The course critically analyzes energy transition from the interrelated perspectives of law and political economy. It pays particular attention to the potential of energy transition to reproduce existing socio-economic inequalities and injustices as well as creating new ones.
After discussing the role of (regulation of ) technology within the energy transition and implications of energy justice and the emergence and dominance of the fossil fuel economy, we will zoom-in on a variety of legal-political institutions that, on the one hand hamper the energy transition and, on the other, have the potential to facilitate it. In this context, the students will learn how under the current system of global law and governance, fossil fuel investors are bestowed exceptional powers while (local) communities resisting extractivist practices are marginalized. The course will engage with emerging policy proposals such as ‘unburnable fuels’ and reflect on the potential of social movements to expedite the transition away from fossil fuels. We will also look into what we call ‘institutions of hope’, that bear the potential of transformative change; in this context, we will discuss the vibrant field of climate change litigation and, more generally, instances of bottom-up legal mobilization.
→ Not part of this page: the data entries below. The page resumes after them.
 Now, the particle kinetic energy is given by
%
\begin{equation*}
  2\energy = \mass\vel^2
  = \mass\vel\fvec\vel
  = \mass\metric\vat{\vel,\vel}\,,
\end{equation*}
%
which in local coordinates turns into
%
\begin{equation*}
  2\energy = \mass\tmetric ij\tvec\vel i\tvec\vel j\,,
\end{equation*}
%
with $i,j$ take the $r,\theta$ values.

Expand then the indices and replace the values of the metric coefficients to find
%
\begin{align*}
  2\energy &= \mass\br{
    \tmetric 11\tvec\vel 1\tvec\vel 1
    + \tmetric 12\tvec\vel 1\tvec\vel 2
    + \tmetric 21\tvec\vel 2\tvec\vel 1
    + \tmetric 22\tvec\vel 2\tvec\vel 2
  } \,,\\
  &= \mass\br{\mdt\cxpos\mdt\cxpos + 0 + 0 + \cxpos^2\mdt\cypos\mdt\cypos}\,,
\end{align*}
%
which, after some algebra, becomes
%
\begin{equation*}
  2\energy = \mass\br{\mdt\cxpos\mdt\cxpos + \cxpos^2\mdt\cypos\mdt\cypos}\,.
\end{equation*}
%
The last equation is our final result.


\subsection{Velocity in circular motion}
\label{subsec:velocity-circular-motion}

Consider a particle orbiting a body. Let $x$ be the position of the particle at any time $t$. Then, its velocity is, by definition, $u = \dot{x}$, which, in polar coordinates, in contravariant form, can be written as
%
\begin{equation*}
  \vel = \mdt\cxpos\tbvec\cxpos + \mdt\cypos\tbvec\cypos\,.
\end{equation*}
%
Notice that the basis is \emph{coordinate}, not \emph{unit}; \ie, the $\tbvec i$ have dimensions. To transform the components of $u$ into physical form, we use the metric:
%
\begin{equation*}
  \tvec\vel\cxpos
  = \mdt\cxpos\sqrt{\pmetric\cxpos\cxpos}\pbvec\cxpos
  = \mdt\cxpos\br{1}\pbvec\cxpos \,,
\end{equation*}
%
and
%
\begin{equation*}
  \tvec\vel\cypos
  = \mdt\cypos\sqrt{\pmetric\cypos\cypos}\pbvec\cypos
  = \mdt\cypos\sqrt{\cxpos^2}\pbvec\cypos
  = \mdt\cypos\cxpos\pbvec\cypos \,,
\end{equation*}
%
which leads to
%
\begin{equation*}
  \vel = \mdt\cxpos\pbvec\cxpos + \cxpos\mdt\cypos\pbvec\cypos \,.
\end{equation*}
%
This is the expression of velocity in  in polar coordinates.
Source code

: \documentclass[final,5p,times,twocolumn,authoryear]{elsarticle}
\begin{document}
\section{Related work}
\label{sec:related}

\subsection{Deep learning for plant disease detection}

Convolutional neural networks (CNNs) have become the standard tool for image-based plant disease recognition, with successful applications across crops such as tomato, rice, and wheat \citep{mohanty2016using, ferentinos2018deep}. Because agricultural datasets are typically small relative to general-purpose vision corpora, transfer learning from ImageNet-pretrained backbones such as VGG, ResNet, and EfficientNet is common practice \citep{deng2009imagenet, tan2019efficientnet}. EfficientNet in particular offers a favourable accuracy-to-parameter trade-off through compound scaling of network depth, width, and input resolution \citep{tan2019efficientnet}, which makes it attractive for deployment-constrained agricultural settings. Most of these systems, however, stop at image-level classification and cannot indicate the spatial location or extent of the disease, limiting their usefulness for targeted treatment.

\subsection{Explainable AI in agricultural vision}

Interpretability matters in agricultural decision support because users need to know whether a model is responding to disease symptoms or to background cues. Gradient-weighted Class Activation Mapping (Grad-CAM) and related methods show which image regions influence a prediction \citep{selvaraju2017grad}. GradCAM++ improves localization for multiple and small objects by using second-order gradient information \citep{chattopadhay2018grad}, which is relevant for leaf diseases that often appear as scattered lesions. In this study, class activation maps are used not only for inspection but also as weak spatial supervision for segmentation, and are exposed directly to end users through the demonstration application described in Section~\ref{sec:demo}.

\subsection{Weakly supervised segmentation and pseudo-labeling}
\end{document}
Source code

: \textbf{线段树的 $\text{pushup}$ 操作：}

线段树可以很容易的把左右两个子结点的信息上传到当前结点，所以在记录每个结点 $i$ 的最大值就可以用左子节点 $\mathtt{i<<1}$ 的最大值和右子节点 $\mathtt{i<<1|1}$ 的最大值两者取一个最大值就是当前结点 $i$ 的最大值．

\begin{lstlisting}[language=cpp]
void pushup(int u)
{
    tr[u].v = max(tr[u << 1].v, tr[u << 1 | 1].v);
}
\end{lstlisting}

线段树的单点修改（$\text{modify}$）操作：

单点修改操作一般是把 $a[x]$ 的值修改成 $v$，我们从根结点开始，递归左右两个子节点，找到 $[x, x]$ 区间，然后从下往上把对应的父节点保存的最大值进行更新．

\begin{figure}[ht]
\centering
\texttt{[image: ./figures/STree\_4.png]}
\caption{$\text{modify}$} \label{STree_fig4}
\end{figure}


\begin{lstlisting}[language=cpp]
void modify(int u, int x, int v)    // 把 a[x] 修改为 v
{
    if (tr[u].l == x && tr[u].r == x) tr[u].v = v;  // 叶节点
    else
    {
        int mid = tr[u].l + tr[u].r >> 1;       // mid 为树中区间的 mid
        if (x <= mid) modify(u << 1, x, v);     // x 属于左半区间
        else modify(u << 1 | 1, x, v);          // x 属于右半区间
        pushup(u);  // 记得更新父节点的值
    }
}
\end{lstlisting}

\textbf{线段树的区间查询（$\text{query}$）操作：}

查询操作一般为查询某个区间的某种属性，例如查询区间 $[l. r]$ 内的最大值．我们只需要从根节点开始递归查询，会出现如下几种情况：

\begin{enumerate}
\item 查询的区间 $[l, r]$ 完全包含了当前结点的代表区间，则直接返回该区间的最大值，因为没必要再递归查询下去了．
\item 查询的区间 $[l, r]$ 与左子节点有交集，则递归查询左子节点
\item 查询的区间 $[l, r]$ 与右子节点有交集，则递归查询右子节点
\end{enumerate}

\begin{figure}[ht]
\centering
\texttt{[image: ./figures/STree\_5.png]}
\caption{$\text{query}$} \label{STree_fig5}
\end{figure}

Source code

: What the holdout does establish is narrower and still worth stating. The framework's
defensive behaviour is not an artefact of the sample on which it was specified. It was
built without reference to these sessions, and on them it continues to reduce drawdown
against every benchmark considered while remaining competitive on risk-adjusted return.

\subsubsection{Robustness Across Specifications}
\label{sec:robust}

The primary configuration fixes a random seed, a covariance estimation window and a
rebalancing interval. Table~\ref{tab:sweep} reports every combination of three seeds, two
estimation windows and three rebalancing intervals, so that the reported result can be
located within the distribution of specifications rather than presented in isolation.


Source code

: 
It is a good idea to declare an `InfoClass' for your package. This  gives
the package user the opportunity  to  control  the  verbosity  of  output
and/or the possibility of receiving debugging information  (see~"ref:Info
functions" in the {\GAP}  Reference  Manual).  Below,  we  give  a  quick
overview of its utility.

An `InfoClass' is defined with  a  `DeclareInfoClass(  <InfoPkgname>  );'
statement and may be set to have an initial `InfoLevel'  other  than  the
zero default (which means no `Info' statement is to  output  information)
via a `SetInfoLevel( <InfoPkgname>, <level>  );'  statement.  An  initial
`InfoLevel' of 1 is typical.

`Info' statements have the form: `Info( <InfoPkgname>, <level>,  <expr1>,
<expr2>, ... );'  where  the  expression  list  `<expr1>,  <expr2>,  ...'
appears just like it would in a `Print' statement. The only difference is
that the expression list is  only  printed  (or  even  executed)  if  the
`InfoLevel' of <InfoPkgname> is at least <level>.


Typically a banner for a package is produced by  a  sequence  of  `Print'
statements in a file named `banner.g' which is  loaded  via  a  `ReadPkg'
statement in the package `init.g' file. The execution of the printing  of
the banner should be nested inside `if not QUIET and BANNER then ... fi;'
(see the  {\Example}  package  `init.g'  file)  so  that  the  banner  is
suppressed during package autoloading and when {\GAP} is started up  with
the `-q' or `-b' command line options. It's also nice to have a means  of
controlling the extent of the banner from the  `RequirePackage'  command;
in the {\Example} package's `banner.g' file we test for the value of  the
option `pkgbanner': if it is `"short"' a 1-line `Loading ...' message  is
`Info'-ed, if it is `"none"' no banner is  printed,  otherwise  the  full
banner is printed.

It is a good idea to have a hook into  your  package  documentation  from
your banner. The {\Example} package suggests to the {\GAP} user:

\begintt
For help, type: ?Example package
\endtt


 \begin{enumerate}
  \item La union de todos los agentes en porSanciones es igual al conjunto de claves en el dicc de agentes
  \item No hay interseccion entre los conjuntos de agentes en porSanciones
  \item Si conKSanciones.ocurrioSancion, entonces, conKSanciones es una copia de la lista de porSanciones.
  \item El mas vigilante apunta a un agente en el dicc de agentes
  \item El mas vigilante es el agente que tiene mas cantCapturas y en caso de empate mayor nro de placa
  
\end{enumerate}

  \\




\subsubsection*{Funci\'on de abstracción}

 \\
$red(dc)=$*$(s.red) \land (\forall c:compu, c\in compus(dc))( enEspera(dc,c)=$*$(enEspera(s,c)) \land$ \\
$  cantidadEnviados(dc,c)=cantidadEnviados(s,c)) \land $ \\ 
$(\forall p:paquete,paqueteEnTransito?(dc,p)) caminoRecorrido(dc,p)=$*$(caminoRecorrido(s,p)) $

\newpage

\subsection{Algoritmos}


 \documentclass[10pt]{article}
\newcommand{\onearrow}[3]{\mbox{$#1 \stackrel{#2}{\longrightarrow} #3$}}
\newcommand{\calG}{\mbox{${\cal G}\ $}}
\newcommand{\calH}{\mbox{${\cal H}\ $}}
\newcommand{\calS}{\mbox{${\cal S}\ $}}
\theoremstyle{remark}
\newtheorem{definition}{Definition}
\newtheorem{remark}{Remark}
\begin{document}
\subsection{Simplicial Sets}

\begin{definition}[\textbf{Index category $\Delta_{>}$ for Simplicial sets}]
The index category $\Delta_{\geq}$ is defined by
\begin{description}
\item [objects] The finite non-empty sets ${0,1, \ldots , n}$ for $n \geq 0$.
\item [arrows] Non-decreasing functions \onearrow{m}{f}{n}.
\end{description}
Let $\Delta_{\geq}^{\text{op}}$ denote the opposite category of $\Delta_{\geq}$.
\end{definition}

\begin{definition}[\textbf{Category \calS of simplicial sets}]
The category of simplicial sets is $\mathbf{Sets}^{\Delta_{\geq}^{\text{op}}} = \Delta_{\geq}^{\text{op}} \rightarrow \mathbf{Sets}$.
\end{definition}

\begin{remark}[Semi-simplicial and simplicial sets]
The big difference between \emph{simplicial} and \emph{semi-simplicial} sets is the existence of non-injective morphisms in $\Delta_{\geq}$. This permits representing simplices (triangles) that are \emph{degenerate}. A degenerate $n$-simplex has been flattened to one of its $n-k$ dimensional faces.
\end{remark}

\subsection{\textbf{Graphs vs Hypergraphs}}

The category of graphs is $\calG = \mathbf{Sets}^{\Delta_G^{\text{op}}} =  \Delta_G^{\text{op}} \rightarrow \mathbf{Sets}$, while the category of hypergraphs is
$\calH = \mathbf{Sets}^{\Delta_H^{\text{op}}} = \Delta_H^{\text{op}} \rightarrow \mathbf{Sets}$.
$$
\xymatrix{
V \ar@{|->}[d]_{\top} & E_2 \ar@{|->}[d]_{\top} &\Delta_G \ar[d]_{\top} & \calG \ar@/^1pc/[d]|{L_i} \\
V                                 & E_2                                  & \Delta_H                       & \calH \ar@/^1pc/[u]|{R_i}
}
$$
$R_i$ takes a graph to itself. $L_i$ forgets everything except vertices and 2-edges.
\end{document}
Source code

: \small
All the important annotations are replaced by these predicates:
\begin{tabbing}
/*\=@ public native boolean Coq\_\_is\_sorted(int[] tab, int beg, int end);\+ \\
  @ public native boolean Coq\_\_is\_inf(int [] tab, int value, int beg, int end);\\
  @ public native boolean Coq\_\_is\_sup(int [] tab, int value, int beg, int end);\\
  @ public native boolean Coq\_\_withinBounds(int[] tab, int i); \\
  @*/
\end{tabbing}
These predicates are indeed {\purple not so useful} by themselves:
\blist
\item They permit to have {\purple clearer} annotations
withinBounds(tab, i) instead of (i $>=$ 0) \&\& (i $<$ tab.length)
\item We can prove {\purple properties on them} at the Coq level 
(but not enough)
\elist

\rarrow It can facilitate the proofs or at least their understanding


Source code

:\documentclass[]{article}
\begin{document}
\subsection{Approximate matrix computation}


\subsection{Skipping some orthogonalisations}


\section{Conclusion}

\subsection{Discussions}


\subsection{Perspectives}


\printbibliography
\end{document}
One of the key elements in the energy transition is the spatial and physical transformation of the energy value chains and flows. Seaports are crucial elements in these energy value chains and flows, as they are the hubs trough which energy flows are distributed, they are places where energy is produced/generated and they are places where energy intensive industries and transportation movements take place. And this all is right now heavily fossil fuel based which need to undergo a transition towards zero-emission energy and circular value chains. Seaports are thus part of the problem ànd part of the solution in the energy transition. And therefore, a good understanding of their role and underlying mechanisms in the energy transition is highly valuable. The future (zero-emission) port will likely harness renewable energy, electrify equipment and vehicles, implement smart infrastructure, integrate green shipping and green logistics, and adopt circular economy practices. Moreover, new space and infrastructure is needed while facing increasing scarcity of space and money. And this all in a multistakeholder context that a port is. To face these challenges requires a good understanding of the drivers of the energy transition and the role a port playsin that. It requires a good understanding of the economics, strategies and governance of ports, and, it requires an ability to apply the relevant analytical concepts from economics, strategy, governance and transition management to come up with grounded solutions for this energy transition.

Fashion Transitions Specialisation
Hosted by the Erasmus School of History, Culture and Communication (ESHCC), the Fashion Transition specialisation offers you the unique opportunity to follow three courses that combine a cultural economics, business history and media perspectives to advance fashion transition in theory and practice: Heritage and Fashion (5 EC), Economics of Fashion and Sustainability (5 EC), Fashion Brand Activism and Social Media (5 EC). All three courses are highly interactive seminars, and they are strongly connected to the field. External stakeholders are involved for guest lectures, fieldtrips, co-designing challenges, and case studies. The fashion transition specialisation builds on a successful interdisciplinary Minor Fashion Industry at ESHCC which celebrated its 10th Anniversary in the academic year 2025-26.
For more information you can contact: Assoc.Prof.dr. Mariangela Lavanga, co-founder and academic coordinator of the master specialization Fashion Transition.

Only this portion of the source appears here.